Cada noviembre, una campaña nacional invita a todos los fumadores de Francia a intentar dejarlo al mismo tiempo, con un kit de ayuda gratuito y acompañamiento específico. La idea puede parecer una simple maniobra de comunicación, pero en realidad se apoya en un principio que ya ha demostrado su eficacia en otro lugar.
Una idea importada de un programa con resultados probados
«Mois Sans Tabac», organizado cada año por Santé publique France, se inspira directamente en el programa británico «Stoptober», lanzado unos años antes en el Reino Unido, cuyas evaluaciones independientes mostraron tasas de éxito al mes claramente superiores a un intento de dejarlo aislado, sin campaña ni acompañamiento alrededor.
Por qué lo colectivo cambia las cosas
El principio se apoya en un fenómeno bastante bien documentado en psicología del comportamiento: un intento individual y aislado se derrumba más fácilmente que uno vivido junto a cientos de miles de personas más, con una fecha fijada de antemano, un objetivo público y una comunicación que recuerda regularmente el plazo. Es un mecanismo de compromiso bastante parecido al que se observa con la hipnosis o la acupuntura: el ritual y la estructura suelen contar tanto como la herramienta usada.
Lo que aporta el kit en la práctica
Más allá del efecto colectivo, el programa da acceso gratuito a un kit de ayuda (aplicación de seguimiento, calendario de motivación), a coaches disponibles por teléfono, y facilita el acceso a un acompañamiento por un profesional sanitario, a menudo la primera vez que algunos fumadores dan ese paso. Que todo esté centralizado y sea gratuito elimina buena parte de las barreras prácticas que hacen desistir antes incluso de intentarlo.
- Inspirado en el programa británico Stoptober, evaluado de forma independiente.
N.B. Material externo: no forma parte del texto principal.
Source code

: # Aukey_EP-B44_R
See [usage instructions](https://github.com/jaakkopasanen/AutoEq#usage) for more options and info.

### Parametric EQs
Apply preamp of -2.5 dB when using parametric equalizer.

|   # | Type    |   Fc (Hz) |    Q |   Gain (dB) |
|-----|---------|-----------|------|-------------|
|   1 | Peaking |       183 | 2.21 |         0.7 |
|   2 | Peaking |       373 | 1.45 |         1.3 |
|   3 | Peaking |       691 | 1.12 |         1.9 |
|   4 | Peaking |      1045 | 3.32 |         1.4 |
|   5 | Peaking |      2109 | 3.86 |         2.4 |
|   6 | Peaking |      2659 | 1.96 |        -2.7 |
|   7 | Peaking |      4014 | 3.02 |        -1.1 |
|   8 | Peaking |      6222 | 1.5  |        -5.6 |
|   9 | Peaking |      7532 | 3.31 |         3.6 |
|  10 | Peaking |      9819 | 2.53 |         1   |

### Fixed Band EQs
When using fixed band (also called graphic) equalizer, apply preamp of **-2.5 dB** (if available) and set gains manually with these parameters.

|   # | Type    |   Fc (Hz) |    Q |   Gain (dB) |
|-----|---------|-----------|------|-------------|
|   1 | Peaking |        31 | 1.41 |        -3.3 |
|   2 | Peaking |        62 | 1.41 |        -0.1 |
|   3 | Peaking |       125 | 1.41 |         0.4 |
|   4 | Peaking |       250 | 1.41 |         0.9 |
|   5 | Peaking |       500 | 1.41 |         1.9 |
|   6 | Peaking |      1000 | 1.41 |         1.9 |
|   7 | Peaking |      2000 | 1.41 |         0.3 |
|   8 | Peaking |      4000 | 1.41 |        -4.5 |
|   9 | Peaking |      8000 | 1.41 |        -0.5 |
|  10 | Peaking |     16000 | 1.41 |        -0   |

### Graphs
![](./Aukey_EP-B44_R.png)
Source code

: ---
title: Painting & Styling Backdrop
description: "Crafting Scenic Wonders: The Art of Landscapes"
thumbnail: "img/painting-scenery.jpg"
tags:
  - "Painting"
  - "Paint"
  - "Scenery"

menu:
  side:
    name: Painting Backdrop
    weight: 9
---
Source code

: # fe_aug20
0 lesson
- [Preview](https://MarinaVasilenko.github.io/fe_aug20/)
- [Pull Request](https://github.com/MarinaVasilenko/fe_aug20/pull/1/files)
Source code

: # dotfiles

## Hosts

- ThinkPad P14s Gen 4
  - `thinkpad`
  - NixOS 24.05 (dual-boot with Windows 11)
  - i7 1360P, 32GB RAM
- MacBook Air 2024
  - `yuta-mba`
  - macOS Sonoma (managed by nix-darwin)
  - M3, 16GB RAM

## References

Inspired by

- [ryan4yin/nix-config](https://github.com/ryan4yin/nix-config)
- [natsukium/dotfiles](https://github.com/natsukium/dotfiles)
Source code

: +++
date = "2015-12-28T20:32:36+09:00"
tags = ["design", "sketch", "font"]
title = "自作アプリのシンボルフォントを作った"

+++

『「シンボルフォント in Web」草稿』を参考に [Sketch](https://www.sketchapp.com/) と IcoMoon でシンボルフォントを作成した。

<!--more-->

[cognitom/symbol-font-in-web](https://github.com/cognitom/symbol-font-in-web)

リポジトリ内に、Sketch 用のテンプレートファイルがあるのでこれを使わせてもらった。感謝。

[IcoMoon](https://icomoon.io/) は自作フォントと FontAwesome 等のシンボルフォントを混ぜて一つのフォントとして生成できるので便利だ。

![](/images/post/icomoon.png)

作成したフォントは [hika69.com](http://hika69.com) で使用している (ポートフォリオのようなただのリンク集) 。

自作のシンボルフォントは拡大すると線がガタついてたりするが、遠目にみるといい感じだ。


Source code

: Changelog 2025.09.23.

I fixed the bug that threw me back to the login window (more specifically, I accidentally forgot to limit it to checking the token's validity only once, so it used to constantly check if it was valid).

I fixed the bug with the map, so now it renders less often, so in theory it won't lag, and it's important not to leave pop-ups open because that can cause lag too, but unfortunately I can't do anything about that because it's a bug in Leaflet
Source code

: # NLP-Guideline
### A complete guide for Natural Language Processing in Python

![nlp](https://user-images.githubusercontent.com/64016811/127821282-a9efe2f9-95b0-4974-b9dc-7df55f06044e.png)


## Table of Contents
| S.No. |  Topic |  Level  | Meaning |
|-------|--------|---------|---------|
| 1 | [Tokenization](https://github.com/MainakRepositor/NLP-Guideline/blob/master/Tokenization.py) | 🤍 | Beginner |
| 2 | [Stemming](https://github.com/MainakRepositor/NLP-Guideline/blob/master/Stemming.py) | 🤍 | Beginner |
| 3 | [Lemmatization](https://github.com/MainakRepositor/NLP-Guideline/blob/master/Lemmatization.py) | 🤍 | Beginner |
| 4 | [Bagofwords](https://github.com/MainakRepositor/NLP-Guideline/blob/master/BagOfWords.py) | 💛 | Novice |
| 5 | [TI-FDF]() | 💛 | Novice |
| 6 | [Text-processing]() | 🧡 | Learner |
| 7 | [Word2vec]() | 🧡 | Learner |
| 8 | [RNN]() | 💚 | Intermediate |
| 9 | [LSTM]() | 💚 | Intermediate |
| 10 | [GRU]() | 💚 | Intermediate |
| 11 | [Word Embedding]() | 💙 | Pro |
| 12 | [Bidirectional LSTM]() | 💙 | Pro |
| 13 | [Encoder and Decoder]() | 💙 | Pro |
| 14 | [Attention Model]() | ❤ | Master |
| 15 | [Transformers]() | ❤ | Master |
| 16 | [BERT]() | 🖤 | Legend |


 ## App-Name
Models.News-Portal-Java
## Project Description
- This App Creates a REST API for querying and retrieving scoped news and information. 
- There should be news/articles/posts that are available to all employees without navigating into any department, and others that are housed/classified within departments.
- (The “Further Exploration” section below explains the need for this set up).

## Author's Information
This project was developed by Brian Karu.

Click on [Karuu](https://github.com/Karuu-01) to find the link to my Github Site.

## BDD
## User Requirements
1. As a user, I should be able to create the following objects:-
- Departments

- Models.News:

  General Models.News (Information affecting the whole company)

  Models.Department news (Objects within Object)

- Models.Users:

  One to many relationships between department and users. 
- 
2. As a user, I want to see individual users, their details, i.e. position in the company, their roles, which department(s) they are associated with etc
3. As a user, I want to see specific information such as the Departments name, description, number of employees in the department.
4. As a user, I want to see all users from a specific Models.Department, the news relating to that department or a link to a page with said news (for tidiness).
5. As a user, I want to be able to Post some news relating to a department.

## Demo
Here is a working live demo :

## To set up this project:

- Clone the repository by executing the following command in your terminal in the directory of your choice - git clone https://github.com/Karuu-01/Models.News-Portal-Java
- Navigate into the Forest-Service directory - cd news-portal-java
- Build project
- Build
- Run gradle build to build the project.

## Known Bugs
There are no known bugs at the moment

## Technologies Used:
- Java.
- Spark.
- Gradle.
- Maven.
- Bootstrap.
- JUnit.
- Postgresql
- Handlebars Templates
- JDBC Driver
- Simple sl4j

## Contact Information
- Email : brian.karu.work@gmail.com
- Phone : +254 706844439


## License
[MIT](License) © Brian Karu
- Efecto de compromiso colectivo: una fecha fija compartida por cientos de miles de personas.
- Kit de ayuda gratuito, coaching telefónico y acceso facilitado a acompañamiento profesional.
- Un buen momento para apoyarse en una aplicación de seguimiento diario.
Noviembre no tiene nada de mágico en sí mismo
Nada impide, por supuesto, empezar en cualquier otro mes del año: lo que importa no es la fecha de noviembre en sí, sino reproducir sus ingredientes (una fecha fijada de antemano, un objetivo anunciado al entorno, un seguimiento diario del consumo) en el momento que mejor convenga, sin esperar a la próxima edición si las ganas de dejarlo están ahí ahora mismo.